Dal punto di vista tattico, il Brindisi ha mostrato una superiorità evidente sin dai primi minuti, approcciando la gara con ritmi altissimi e un pressing efficace a tutto campo. Mister Ciullo ha scelto una nuova soluzione, schierando un centrocampo composto interamente da giocatori “over”. Questa solidità a centrocampo ha permesso di innescare costantemente le punte: la prima rete è nata infatti da una perfetta triangolazione tra Scoppa, Saraniti e la conclusione vincente di Burzio.
Nonostante il dominio, la gara ha presentato delle insidie.
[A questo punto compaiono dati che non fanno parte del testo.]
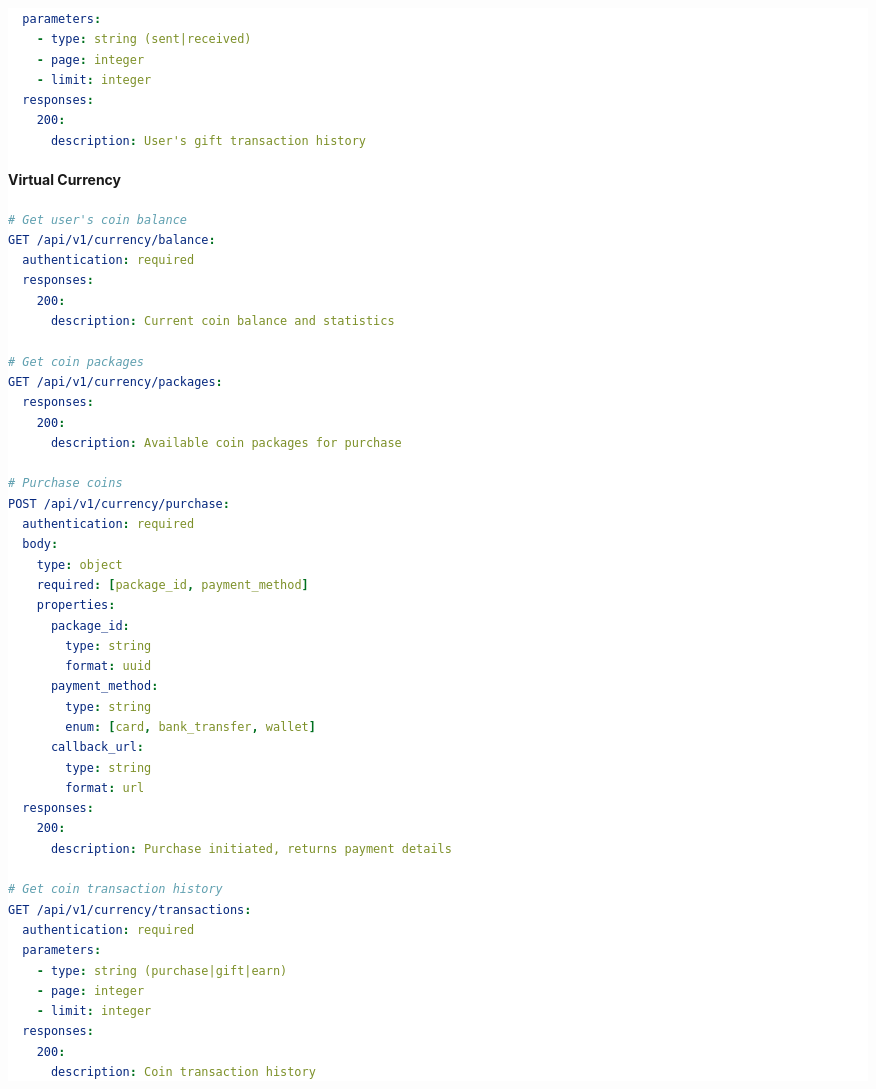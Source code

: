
 ```yaml
  parameters:
    - type: string (sent|received)
    - page: integer
    - limit: integer
  responses:
    200:
      description: User's gift transaction history
```

#### Virtual Currency

```yaml
# Get user's coin balance
GET /api/v1/currency/balance:
  authentication: required
  responses:
    200:
      description: Current coin balance and statistics

# Get coin packages
GET /api/v1/currency/packages:
  responses:
    200:
      description: Available coin packages for purchase

# Purchase coins
POST /api/v1/currency/purchase:
  authentication: required
  body:
    type: object
    required: [package_id, payment_method]
    properties:
      package_id:
        type: string
        format: uuid
      payment_method:
        type: string
        enum: [card, bank_transfer, wallet]
      callback_url:
        type: string
        format: url
  responses:
    200:
      description: Purchase initiated, returns payment details

# Get coin transaction history
GET /api/v1/currency/transactions:
  authentication: required
  parameters:
    - type: string (purchase|gift|earn)
    - page: integer
    - limit: integer
  responses:
    200:
      description: Coin transaction history
```
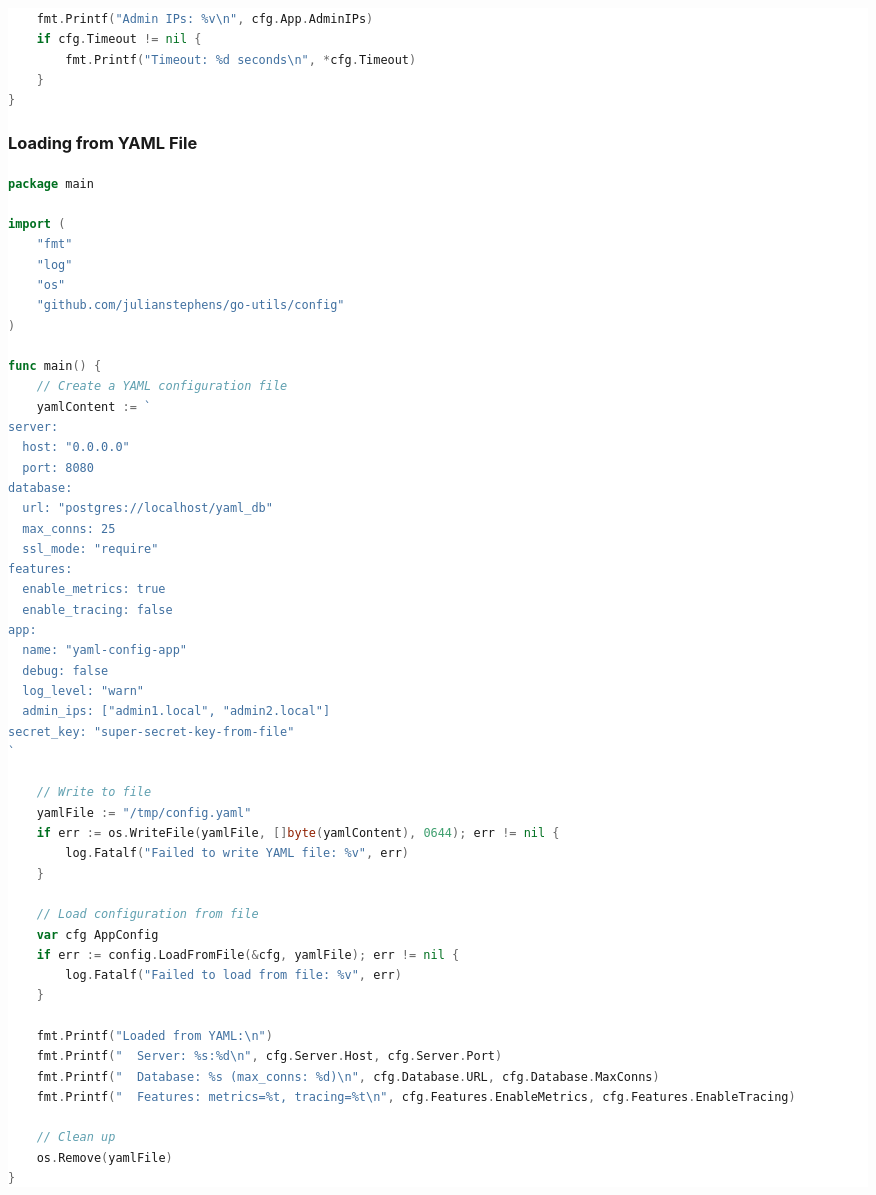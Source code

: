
 ```go
    fmt.Printf("Admin IPs: %v\n", cfg.App.AdminIPs)
    if cfg.Timeout != nil {
        fmt.Printf("Timeout: %d seconds\n", *cfg.Timeout)
    }
}
```

### Loading from YAML File

```go
package main

import (
    "fmt"
    "log"
    "os"
    "github.com/julianstephens/go-utils/config"
)

func main() {
    // Create a YAML configuration file
    yamlContent := `
server:
  host: "0.0.0.0"
  port: 8080
database:
  url: "postgres://localhost/yaml_db"
  max_conns: 25
  ssl_mode: "require"
features:
  enable_metrics: true
  enable_tracing: false
app:
  name: "yaml-config-app"
  debug: false
  log_level: "warn"
  admin_ips: ["admin1.local", "admin2.local"]
secret_key: "super-secret-key-from-file"
`

    // Write to file
    yamlFile := "/tmp/config.yaml"
    if err := os.WriteFile(yamlFile, []byte(yamlContent), 0644); err != nil {
        log.Fatalf("Failed to write YAML file: %v", err)
    }

    // Load configuration from file
    var cfg AppConfig
    if err := config.LoadFromFile(&cfg, yamlFile); err != nil {
        log.Fatalf("Failed to load from file: %v", err)
    }

    fmt.Printf("Loaded from YAML:\n")
    fmt.Printf("  Server: %s:%d\n", cfg.Server.Host, cfg.Server.Port)
    fmt.Printf("  Database: %s (max_conns: %d)\n", cfg.Database.URL, cfg.Database.MaxConns)
    fmt.Printf("  Features: metrics=%t, tracing=%t\n", cfg.Features.EnableMetrics, cfg.Features.EnableTracing)
    
    // Clean up
    os.Remove(yamlFile)
}
```
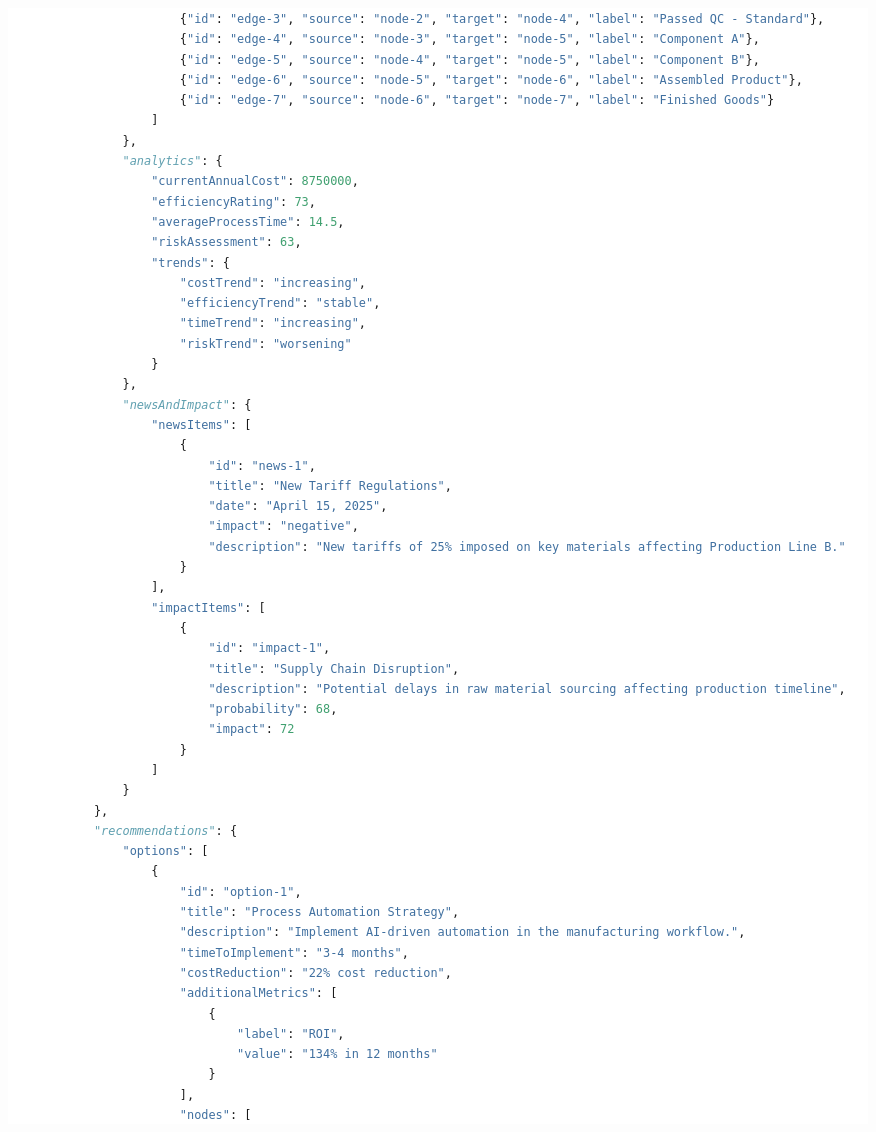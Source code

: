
 ```python
                        {"id": "edge-3", "source": "node-2", "target": "node-4", "label": "Passed QC - Standard"},
                        {"id": "edge-4", "source": "node-3", "target": "node-5", "label": "Component A"},
                        {"id": "edge-5", "source": "node-4", "target": "node-5", "label": "Component B"},
                        {"id": "edge-6", "source": "node-5", "target": "node-6", "label": "Assembled Product"},
                        {"id": "edge-7", "source": "node-6", "target": "node-7", "label": "Finished Goods"}
                    ]
                },
                "analytics": {
                    "currentAnnualCost": 8750000,
                    "efficiencyRating": 73,
                    "averageProcessTime": 14.5,
                    "riskAssessment": 63,
                    "trends": {
                        "costTrend": "increasing",
                        "efficiencyTrend": "stable",
                        "timeTrend": "increasing",
                        "riskTrend": "worsening"
                    }
                },
                "newsAndImpact": {
                    "newsItems": [
                        {
                            "id": "news-1",
                            "title": "New Tariff Regulations",
                            "date": "April 15, 2025",
                            "impact": "negative",
                            "description": "New tariffs of 25% imposed on key materials affecting Production Line B."
                        }
                    ],
                    "impactItems": [
                        {
                            "id": "impact-1",
                            "title": "Supply Chain Disruption",
                            "description": "Potential delays in raw material sourcing affecting production timeline",
                            "probability": 68,
                            "impact": 72
                        }
                    ]
                }
            },
            "recommendations": {
                "options": [
                    {
                        "id": "option-1",
                        "title": "Process Automation Strategy",
                        "description": "Implement AI-driven automation in the manufacturing workflow.",
                        "timeToImplement": "3-4 months",
                        "costReduction": "22% cost reduction",
                        "additionalMetrics": [
                            {
                                "label": "ROI",
                                "value": "134% in 12 months"
                            }
                        ],
                        "nodes": [
```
Il tecnico ha sottolineato le difficoltà legate a un terreno di gioco pesantissimo, che ha ostacolato la linearità del gioco e affaticato giocatori come Sanchez, costretto a spingere sulla fascia più deteriorata del campo. Importante è stata la capacità della squadra di non perdere la testa quando l’Acquaviva, al 63′, ha accorciato le distanze con Goh. La reazione è stata immediata, a dimostrazione di una maturità psicologica notevole.
Nel post-partita, Ciullo si è detto soddisfatto della prestazione, avendo giocato una buona gara e non scomponendosi dopo il gol avversario. Tuttavia, non sono mancate le note dolenti. C’è apprensione per le condizioni di Burzio, uscito per un fastidio muscolare subito dopo il suo secondo gol, mentre Alboni è rimasto fermo solo in via precauzionale. Ciullo ha anche espresso amarezza per il possibile ritiro di alcune squadre, definendo questa evenienza una “macchia” in un campionato così avvincente.
La vittoria permette al Brindisi di salire a 56 punti, restando incollato alla capolista Bisceglie (58 punti), che ha vinto contemporaneamente sul campo del Taurisano. Con il Canosa staccato di sette lunghezze dalla seconda posizione, la lotta per il vertice sembra al momento ancora un duello a due. Nel prossimo turno, i biancazzurri saranno impegnati nella insidiosa trasferta di Maglie, con l’obiettivo di continuare a vincere e sperare in un passo falso della capolista. Il messaggio del mister è chiaro: la squadra deve continuare a pensare “partita dopo partita”, gestendo con intelligenza un calendario che si preannuncia molto impegnativo.